I had a typical Tuesday, I think. I got to work at 8:20am. Early. Set up a breakfast bar of pastries and muffins. Ate a little bit. Worked a lot. Lost hours to work, about 45 minutes to an email outage and the rest I don't remember. I'm in charge of large portions of an upcoming major function. I'm thrilled to the core to be considered trustworthy enough to handle this, but also scared shitless at the amount of work and what I have before me.
I am proud to say that I squelched a panic attack today by actually doing MORE work. I sat, pen in hand and wrote and wrote and wrote and actually got calmer! Note to self.
I just had a mid-blog pause to make a phone call and came back to find Sofie in my seat. She warmed it for me, and since I was just out on the balcony, a thank you to Miss. Sof for my now warm ass.

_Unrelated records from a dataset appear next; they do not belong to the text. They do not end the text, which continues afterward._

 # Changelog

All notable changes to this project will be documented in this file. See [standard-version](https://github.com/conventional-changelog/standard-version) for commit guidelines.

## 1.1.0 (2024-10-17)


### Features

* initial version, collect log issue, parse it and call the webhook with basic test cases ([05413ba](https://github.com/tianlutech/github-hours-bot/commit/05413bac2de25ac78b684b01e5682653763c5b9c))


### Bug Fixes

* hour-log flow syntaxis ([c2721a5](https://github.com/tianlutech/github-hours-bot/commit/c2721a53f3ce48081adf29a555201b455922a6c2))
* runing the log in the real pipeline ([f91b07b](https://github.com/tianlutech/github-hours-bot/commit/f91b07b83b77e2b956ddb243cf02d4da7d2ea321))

I had ideas for this entry but I since my memory is frozen at the moment, I'll just talk about my thoughts after seeing Brokeback Mountain. OH.MY.GOD. I loved it. I get very mad when people say "ew, a movie about gay cowboys, no thanks." It is NOT about gay cowboys. Nor is Hollywood trying to inflict gayness on the world. It is a story about love. A story about friendship. A story about the complexities of relationships and the pressures of a society. In my short lifetime I have had a number of friends, loved a few people, thought very little of a lot of people, hated even fewer, and had relationships that are complicated. I loved that a movie with a less than average amount of dialog was able to convey such strong messages. Perhaps the best is left unsaid ... Brokeback made me want to embrace all the different types of people in my life. It made me sad for those who can't really be who they think they are. Sadder for those who don't know who they are. It was a great display of the social forces that are really out there and how we try to conform to the norms, with the ultimate goal being to simply blend. I like that not everything is easily explained. Perception really is just that ... nothing more than a notion, an image, an idea of the surface meaning.
I really need to get to bed because I really really need to workout in the morning.

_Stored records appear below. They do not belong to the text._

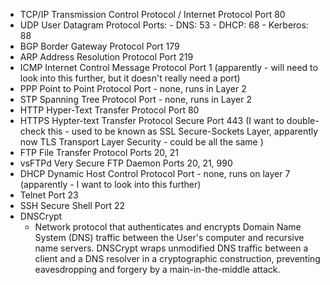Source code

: - TCP/IP
	  Transmission Control Protocol / Internet Protocol
	  Port 80
- UDP
  User Datagram Protocol
  Ports:
	  - DNS: 53
	  - DHCP: 68
	  - Kerberos: 88
- BGP
  Border Gateway Protocol
  Port 179
- ARP
  Address Resolution Protocol
  Port 219
- ICMP
  Internet Control Message Protocol
  Port 1 (apparently - will need to look into this further, but it doesn't really need a port)
- PPP
  Point to Point Protocol
  Port - none, runs in Layer 2
- STP
  Spanning Tree Protocol
  Port - none, runs in Layer 2
- HTTP
  Hyper-Text Transfer Protocol
  Port 80
- HTTPS
  Hypter-text Transfer Protocol Secure
  Port 443 (I want to double-check this - used to be known as SSL Secure-Sockets Layer, apparently now TLS Transport Layer Security - could be all the same )
- FTP
  File Transfer Protocol
  Ports 20, 21
- vsFTPd
  Very Secure FTP Daemon
  Ports 20, 21, 990
- DHCP
  Dynamic Host Control Protocol
  Port - none, runs on layer 7 (apparently - I want to look into this further)
- Telnet
  Port 23
- SSH Secure Shell
  Port 22
- DNSCrypt
	- Network protocol that authenticates and encrypts Domain Name System (DNS) traffic between the User's computer and recursive name servers. DNSCrypt wraps unmodified DNS traffic between a client and a DNS resolver in a cryptographic construction, preventing eavesdropping and forgery by a main-in-the-middle attack.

Still have 17 people coming here on Sunday. Still only one bathroom. Five of the 17 are Marc's family. The cleaning stress and subsequent panic will settle in about midday on Thursday. Please send good wishes, and some floor cleaner.

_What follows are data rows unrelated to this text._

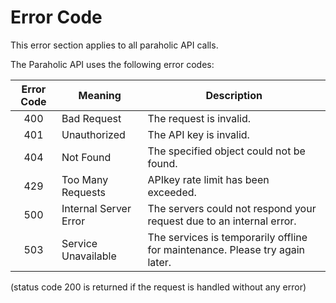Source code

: # Error Code

<aside class="notice">
This error section applies to all paraholic API calls.
</aside>


The Paraholic API uses the following error codes:

Error Code | Meaning | Description
:----: | ------- |  ------- |
400 | Bad Request | The request is invalid.
401 | Unauthorized | The API key is invalid.
404 | Not Found | The specified object could not be found.
429 | Too Many Requests | APIkey rate limit has been exceeded.
500 | Internal Server Error | The servers could not respond your request due to an internal error.
503 | Service Unavailable | The services is temporarily offline for maintenance. Please try again later.

(status code 200 is returned if the request is handled without any error)
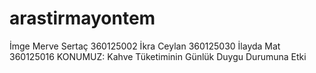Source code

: # arastirmayontem
İmge Merve Sertaç 360125002
İkra Ceylan 360125030
İlayda Mat 360125016
KONUMUZ: Kahve Tüketiminin Günlük Duygu Durumuna Etki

Oh! Yesterday I got home and found my mailbox full of dumb bills (which I paid tonight and succumbed to the necessary panic attack, I digress) at the bottom of my stack of bills, I saw a letter. A letter for me. A hand-written letter. They still exist between special friends. I have a friend, we'll call her Rose, we met awhile ago, we don't talk very often, but we have something special, we will always be friends. She is the coolest, strongest, most creative and warm person I've ever known. Too bad we don't live close to each other. I got my special colorful handwritten letter from my friend who is sweeter than her name really says. :) See ... there are relationships that aren't easily defined or understood, but they matter and no one has a right to question its validity.